8.  Practically, that is not nearly as “lofty” as it sounds.  I have a lot of meetings during the day with staff and during the evenings with volunteer teams.  It’s reviewing budgets and leadership development and planning – long-term and short term.  It is recruiting people, guiding people, motivating people, resourcing people and (don’t we all love this?) holding people accountable.  It is knowing when to centralize something for focus and strength and when to de-centralize it for ownership and innovation.  It is making sure we aren’t inward focused paralyzing growth, while making sure we have built the right foundations to support the growth God is bringing us.  It is knowing when to push volunteers because you believe in them and when to pull back because you are about to burn them out.  It is genuinely listening to people’s preferences and needs while not settling for anything less than the vision God has laid on our heart. 
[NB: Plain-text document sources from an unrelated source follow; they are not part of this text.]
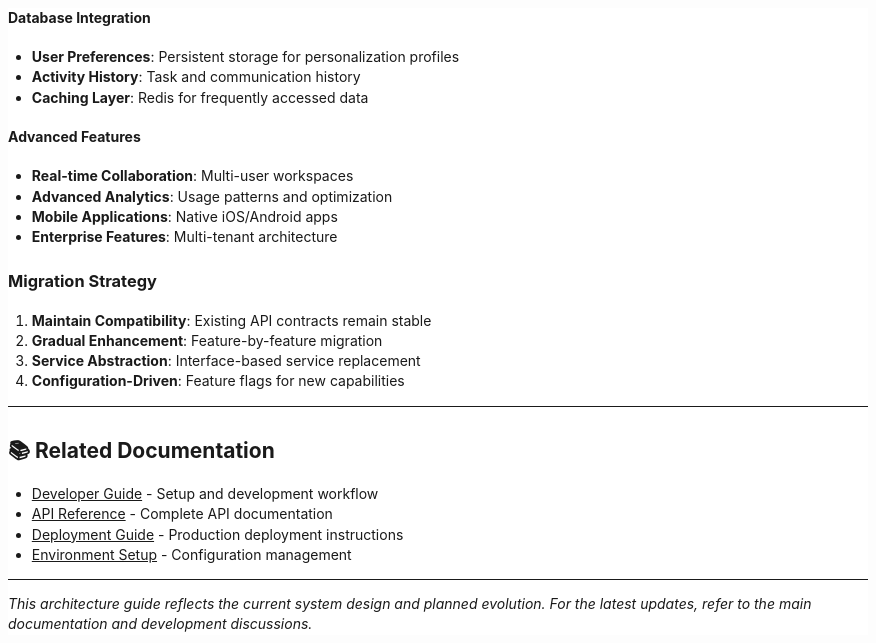 #### Database Integration
- **User Preferences**: Persistent storage for personalization profiles
- **Activity History**: Task and communication history
- **Caching Layer**: Redis for frequently accessed data

#### Advanced Features
- **Real-time Collaboration**: Multi-user workspaces
- **Advanced Analytics**: Usage patterns and optimization
- **Mobile Applications**: Native iOS/Android apps
- **Enterprise Features**: Multi-tenant architecture

### Migration Strategy
1. **Maintain Compatibility**: Existing API contracts remain stable
2. **Gradual Enhancement**: Feature-by-feature migration
3. **Service Abstraction**: Interface-based service replacement
4. **Configuration-Driven**: Feature flags for new capabilities

---

## 📚 Related Documentation

- [Developer Guide](DEVELOPER_GUIDE.md) - Setup and development workflow
- [API Reference](API_REFERENCE.md) - Complete API documentation
- [Deployment Guide](DEPLOYMENT.md) - Production deployment instructions
- [Environment Setup](ENVIRONMENT_SETUP.md) - Configuration management

---

*This architecture guide reflects the current system design and planned evolution. For the latest updates, refer to the main documentation and development discussions.* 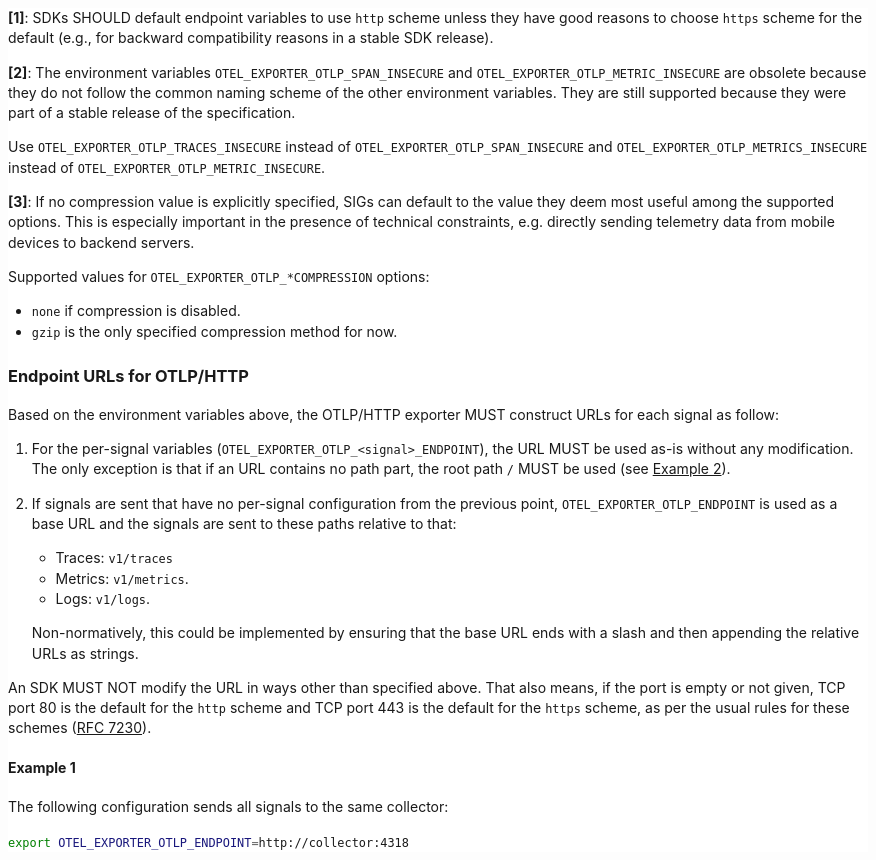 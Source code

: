 **[1]**: SDKs SHOULD default endpoint variables to use `http` scheme unless they
have good reasons to choose `https` scheme for the default (e.g., for backward
compatibility reasons in a stable SDK release).

**[2]**: The environment variables `OTEL_EXPORTER_OTLP_SPAN_INSECURE` and
`OTEL_EXPORTER_OTLP_METRIC_INSECURE` are obsolete because they do not follow the
common naming scheme of the other environment variables. They are still
supported because they were part of a stable release of the specification.

Use `OTEL_EXPORTER_OTLP_TRACES_INSECURE` instead of
`OTEL_EXPORTER_OTLP_SPAN_INSECURE` and `OTEL_EXPORTER_OTLP_METRICS_INSECURE`
instead of `OTEL_EXPORTER_OTLP_METRIC_INSECURE`.

**[3]**: If no compression value is explicitly specified, SIGs can default to
the value they deem most useful among the supported options. This is especially
important in the presence of technical constraints, e.g. directly sending
telemetry data from mobile devices to backend servers.

Supported values for `OTEL_EXPORTER_OTLP_*COMPRESSION` options:

- `none` if compression is disabled.
- `gzip` is the only specified compression method for now.

### Endpoint URLs for OTLP/HTTP

Based on the environment variables above, the OTLP/HTTP exporter MUST construct
URLs for each signal as follow:

1. For the per-signal variables (`OTEL_EXPORTER_OTLP_<signal>_ENDPOINT`), the
   URL MUST be used as-is without any modification. The only exception is that
   if an URL contains no path part, the root path `/` MUST be used (see
   [Example 2](#example-2)).
2. If signals are sent that have no per-signal configuration from the previous
   point, `OTEL_EXPORTER_OTLP_ENDPOINT` is used as a base URL and the signals
   are sent to these paths relative to that:

   - Traces: `v1/traces`
   - Metrics: `v1/metrics`.
   - Logs: `v1/logs`.

   Non-normatively, this could be implemented by ensuring that the base URL ends
   with a slash and then appending the relative URLs as strings.

An SDK MUST NOT modify the URL in ways other than specified above. That also
means, if the port is empty or not given, TCP port 80 is the default for the
`http` scheme and TCP port 443 is the default for the `https` scheme, as per the
usual rules for these schemes
([RFC 7230](https://datatracker.ietf.org/doc/html/rfc7230#section-2.7.1)).

#### Example 1

The following configuration sends all signals to the same collector:

```bash
export OTEL_EXPORTER_OTLP_ENDPOINT=http://collector:4318
```


[resource-semconv]: ../resource/semantic_conventions/README.md#telemetry-sdk
[otlphttp-req]: otlp.md#otlphttp-request
[rfc-7231]: https://datatracker.ietf.org/doc/html/rfc7231#section-5.5.3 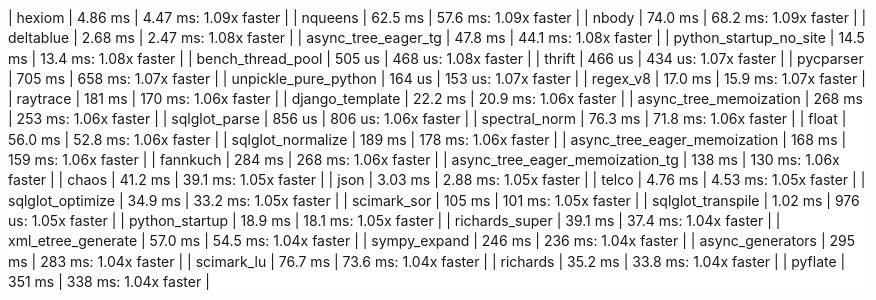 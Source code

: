 | hexiom                           | 4.86 ms                                                | 4.47 ms: 1.09x faster                                                  |
| nqueens                          | 62.5 ms                                                | 57.6 ms: 1.09x faster                                                  |
| nbody                            | 74.0 ms                                                | 68.2 ms: 1.09x faster                                                  |
| deltablue                        | 2.68 ms                                                | 2.47 ms: 1.08x faster                                                  |
| async_tree_eager_tg              | 47.8 ms                                                | 44.1 ms: 1.08x faster                                                  |
| python_startup_no_site           | 14.5 ms                                                | 13.4 ms: 1.08x faster                                                  |
| bench_thread_pool                | 505 us                                                 | 468 us: 1.08x faster                                                   |
| thrift                           | 466 us                                                 | 434 us: 1.07x faster                                                   |
| pycparser                        | 705 ms                                                 | 658 ms: 1.07x faster                                                   |
| unpickle_pure_python             | 164 us                                                 | 153 us: 1.07x faster                                                   |
| regex_v8                         | 17.0 ms                                                | 15.9 ms: 1.07x faster                                                  |
| raytrace                         | 181 ms                                                 | 170 ms: 1.06x faster                                                   |
| django_template                  | 22.2 ms                                                | 20.9 ms: 1.06x faster                                                  |
| async_tree_memoization           | 268 ms                                                 | 253 ms: 1.06x faster                                                   |
| sqlglot_parse                    | 856 us                                                 | 806 us: 1.06x faster                                                   |
| spectral_norm                    | 76.3 ms                                                | 71.8 ms: 1.06x faster                                                  |
| float                            | 56.0 ms                                                | 52.8 ms: 1.06x faster                                                  |
| sqlglot_normalize                | 189 ms                                                 | 178 ms: 1.06x faster                                                   |
| async_tree_eager_memoization     | 168 ms                                                 | 159 ms: 1.06x faster                                                   |
| fannkuch                         | 284 ms                                                 | 268 ms: 1.06x faster                                                   |
| async_tree_eager_memoization_tg  | 138 ms                                                 | 130 ms: 1.06x faster                                                   |
| chaos                            | 41.2 ms                                                | 39.1 ms: 1.05x faster                                                  |
| json                             | 3.03 ms                                                | 2.88 ms: 1.05x faster                                                  |
| telco                            | 4.76 ms                                                | 4.53 ms: 1.05x faster                                                  |
| sqlglot_optimize                 | 34.9 ms                                                | 33.2 ms: 1.05x faster                                                  |
| scimark_sor                      | 105 ms                                                 | 101 ms: 1.05x faster                                                   |
| sqlglot_transpile                | 1.02 ms                                                | 976 us: 1.05x faster                                                   |
| python_startup                   | 18.9 ms                                                | 18.1 ms: 1.05x faster                                                  |
| richards_super                   | 39.1 ms                                                | 37.4 ms: 1.04x faster                                                  |
| xml_etree_generate               | 57.0 ms                                                | 54.5 ms: 1.04x faster                                                  |
| sympy_expand                     | 246 ms                                                 | 236 ms: 1.04x faster                                                   |
| async_generators                 | 295 ms                                                 | 283 ms: 1.04x faster                                                   |
| scimark_lu                       | 76.7 ms                                                | 73.6 ms: 1.04x faster                                                  |
| richards                         | 35.2 ms                                                | 33.8 ms: 1.04x faster                                                  |
| pyflate                          | 351 ms                                                 | 338 ms: 1.04x faster                                                   | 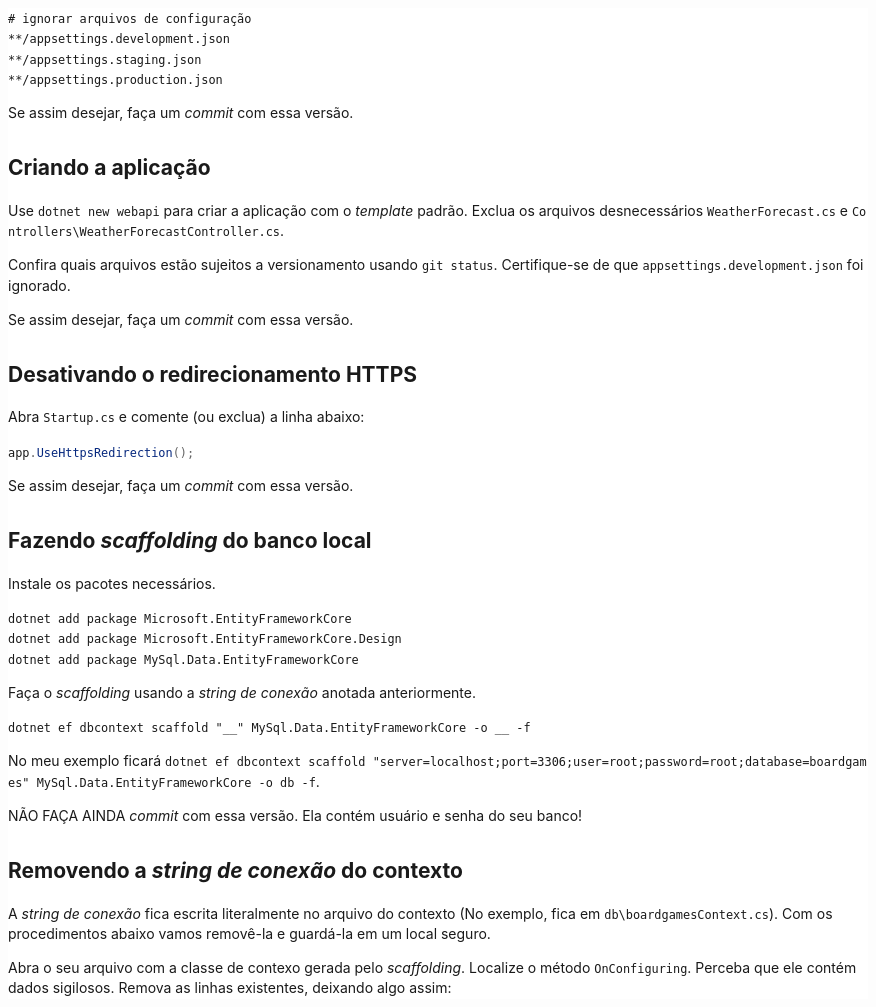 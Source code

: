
 ```
# ignorar arquivos de configuração
**/appsettings.development.json
**/appsettings.staging.json
**/appsettings.production.json
```

Se assim desejar, faça um _commit_ com essa versão.

## Criando a aplicação

Use `dotnet new webapi` para criar a aplicação com o _template_ padrão. Exclua os arquivos desnecessários `WeatherForecast.cs` e `Controllers\WeatherForecastController.cs`.

Confira quais arquivos estão sujeitos a versionamento usando `git status`. Certifique-se de que `appsettings.development.json` foi ignorado.

Se assim desejar, faça um _commit_ com essa versão.

## Desativando o redirecionamento HTTPS

Abra `Startup.cs` e comente (ou exclua) a linha abaixo:

```cs
app.UseHttpsRedirection();
```

Se assim desejar, faça um _commit_ com essa versão.

## Fazendo _scaffolding_ do banco local

Instale os pacotes necessários.

```
dotnet add package Microsoft.EntityFrameworkCore
dotnet add package Microsoft.EntityFrameworkCore.Design
dotnet add package MySql.Data.EntityFrameworkCore
```

Faça o _scaffolding_ usando a _string de conexão_ anotada anteriormente.

```
dotnet ef dbcontext scaffold "__" MySql.Data.EntityFrameworkCore -o __ -f
```

No meu exemplo ficará `dotnet ef dbcontext scaffold "server=localhost;port=3306;user=root;password=root;database=boardgames" MySql.Data.EntityFrameworkCore -o db -f`.

NÃO FAÇA AINDA _commit_ com essa versão. Ela contém usuário e senha do seu banco!

## Removendo a _string de conexão_ do contexto

A _string de conexão_ fica escrita literalmente no arquivo do contexto (No exemplo, fica em `db\boardgamesContext.cs`). Com os procedimentos abaixo vamos removê-la e guardá-la em um local seguro.

Abra o seu arquivo com a classe de contexo gerada pelo _scaffolding_. Localize o método `OnConfiguring`. Perceba que ele contém dados sigilosos. Remova as linhas existentes, deixando algo assim:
OK…it feels like this post morphed as I kept typing and typing…I’ll just leave it there for now.

~ by Greg Lee on July 8, 2009.

3 Responses to “My faith @ work”

  1. Greg, I was going to stop and tell you just how much your message moved me, but you are usually very popular after your sermons. I have been asking God questions, and he sent me his answer through you. Thank you.

    • That’s very kind, Lynn. Thank you. I know there is a line sometimes, but I look forward to saying hi sometime when you have a chance to wait it out. 🙂

  2. Most often than not I feel the same way. I want to chat on Sundays but I pull back because I don’t want to burn out my new pastor. Actually, before this I never had a pastor. Back to the point. I’m still spinning my wheels when I see you in action. Spinning my wheels in a good way. I’m sure of this; you are at the top of your craft. Demeanor, voice inflection, mannerisms…no one can touch it. I ask myself, how does he do this? Not to over simplify, faith at work.